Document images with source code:

== == ==

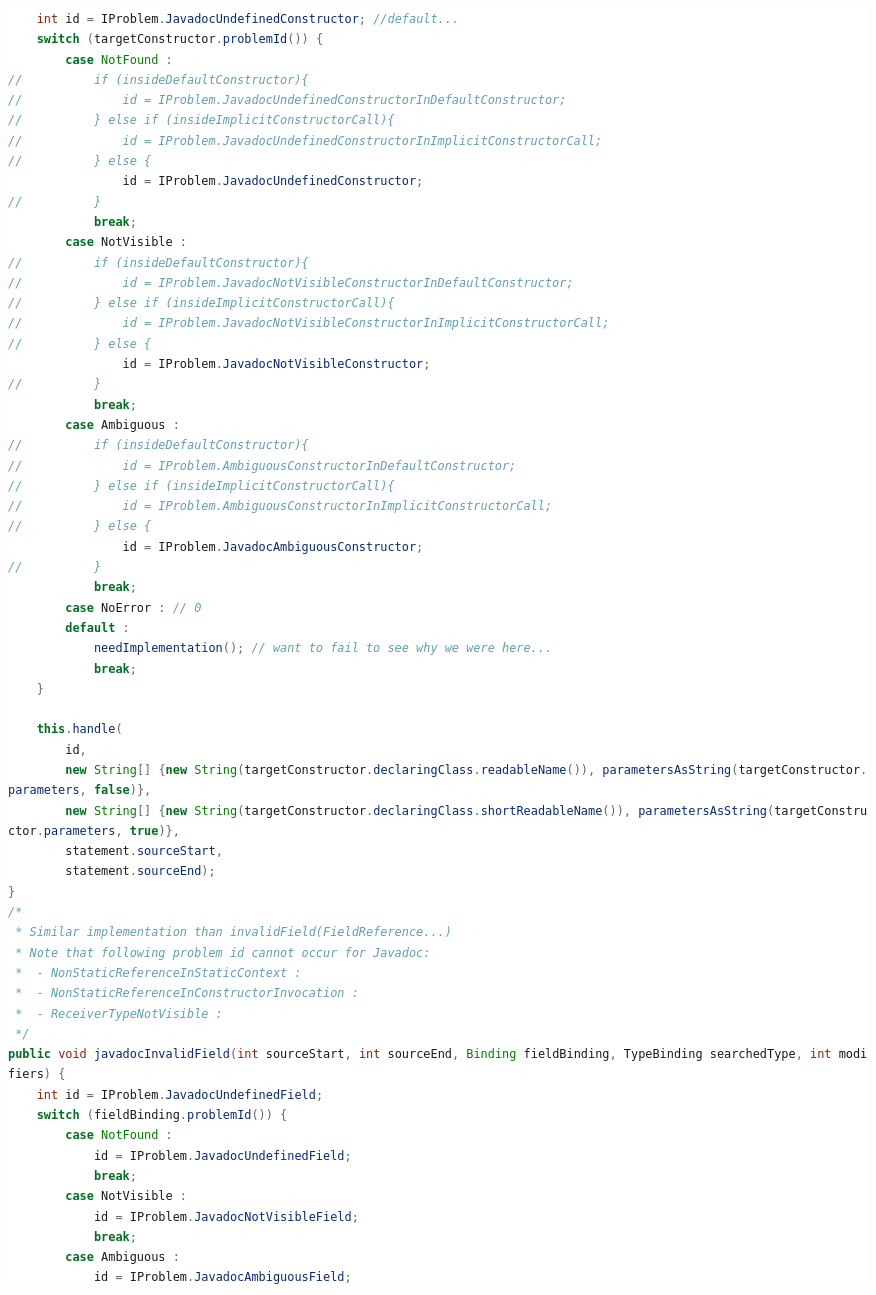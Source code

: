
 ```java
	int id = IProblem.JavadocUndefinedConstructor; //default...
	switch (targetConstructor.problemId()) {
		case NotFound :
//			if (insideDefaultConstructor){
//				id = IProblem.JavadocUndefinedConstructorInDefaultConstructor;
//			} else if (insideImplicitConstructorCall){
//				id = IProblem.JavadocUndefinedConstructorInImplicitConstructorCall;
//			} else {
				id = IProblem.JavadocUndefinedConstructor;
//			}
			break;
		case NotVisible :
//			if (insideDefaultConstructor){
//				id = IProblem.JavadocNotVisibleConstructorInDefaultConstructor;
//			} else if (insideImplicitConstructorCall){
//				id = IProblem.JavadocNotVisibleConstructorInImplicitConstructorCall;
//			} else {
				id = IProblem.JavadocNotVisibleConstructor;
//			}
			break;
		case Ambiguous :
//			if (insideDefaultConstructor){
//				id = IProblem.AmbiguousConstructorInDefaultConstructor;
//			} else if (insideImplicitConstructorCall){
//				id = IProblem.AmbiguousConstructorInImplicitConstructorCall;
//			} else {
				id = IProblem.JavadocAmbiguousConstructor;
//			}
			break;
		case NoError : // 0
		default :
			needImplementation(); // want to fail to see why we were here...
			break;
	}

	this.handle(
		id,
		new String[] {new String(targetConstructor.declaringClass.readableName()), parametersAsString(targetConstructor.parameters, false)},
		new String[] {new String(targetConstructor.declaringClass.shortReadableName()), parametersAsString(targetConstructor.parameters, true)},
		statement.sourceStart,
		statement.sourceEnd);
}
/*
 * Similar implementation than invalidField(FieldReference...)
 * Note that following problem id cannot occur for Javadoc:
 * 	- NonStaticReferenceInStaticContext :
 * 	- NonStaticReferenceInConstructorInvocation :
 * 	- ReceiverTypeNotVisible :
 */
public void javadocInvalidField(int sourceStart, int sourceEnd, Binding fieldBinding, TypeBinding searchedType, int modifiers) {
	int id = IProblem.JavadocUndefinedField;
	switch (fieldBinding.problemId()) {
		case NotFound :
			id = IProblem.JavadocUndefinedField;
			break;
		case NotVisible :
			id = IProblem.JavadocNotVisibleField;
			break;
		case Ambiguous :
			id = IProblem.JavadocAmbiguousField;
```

== == ==

* **Exercise requirements**:
Omit the images and transcribe all of the records above word for word.

* **Response box**:
Source code

:
 ```java
	int id = IProblem.JavadocUndefinedConstructor; //default...
	switch (targetConstructor.problemId()) {
		case NotFound :
//			if (insideDefaultConstructor){
//				id = IProblem.JavadocUndefinedConstructorInDefaultConstructor;
//			} else if (insideImplicitConstructorCall){
//				id = IProblem.JavadocUndefinedConstructorInImplicitConstructorCall;
//			} else {
				id = IProblem.JavadocUndefinedConstructor;
//			}
			break;
		case NotVisible :
//			if (insideDefaultConstructor){
//				id = IProblem.JavadocNotVisibleConstructorInDefaultConstructor;
//			} else if (insideImplicitConstructorCall){
//				id = IProblem.JavadocNotVisibleConstructorInImplicitConstructorCall;
//			} else {
				id = IProblem.JavadocNotVisibleConstructor;
//			}
			break;
		case Ambiguous :
//			if (insideDefaultConstructor){
//				id = IProblem.AmbiguousConstructorInDefaultConstructor;
//			} else if (insideImplicitConstructorCall){
//				id = IProblem.AmbiguousConstructorInImplicitConstructorCall;
//			} else {
				id = IProblem.JavadocAmbiguousConstructor;
//			}
			break;
		case NoError : // 0
		default :
			needImplementation(); // want to fail to see why we were here...
			break;
	}

	this.handle(
		id,
		new String[] {new String(targetConstructor.declaringClass.readableName()), parametersAsString(targetConstructor.parameters, false)},
		new String[] {new String(targetConstructor.declaringClass.shortReadableName()), parametersAsString(targetConstructor.parameters, true)},
		statement.sourceStart,
		statement.sourceEnd);
}
/*
 * Similar implementation than invalidField(FieldReference...)
 * Note that following problem id cannot occur for Javadoc:
 * 	- NonStaticReferenceInStaticContext :
 * 	- NonStaticReferenceInConstructorInvocation :
 * 	- ReceiverTypeNotVisible :
 */
public void javadocInvalidField(int sourceStart, int sourceEnd, Binding fieldBinding, TypeBinding searchedType, int modifiers) {
	int id = IProblem.JavadocUndefinedField;
	switch (fieldBinding.problemId()) {
		case NotFound :
			id = IProblem.JavadocUndefinedField;
			break;
		case NotVisible :
			id = IProblem.JavadocNotVisibleField;
			break;
		case Ambiguous :
			id = IProblem.JavadocAmbiguousField;
```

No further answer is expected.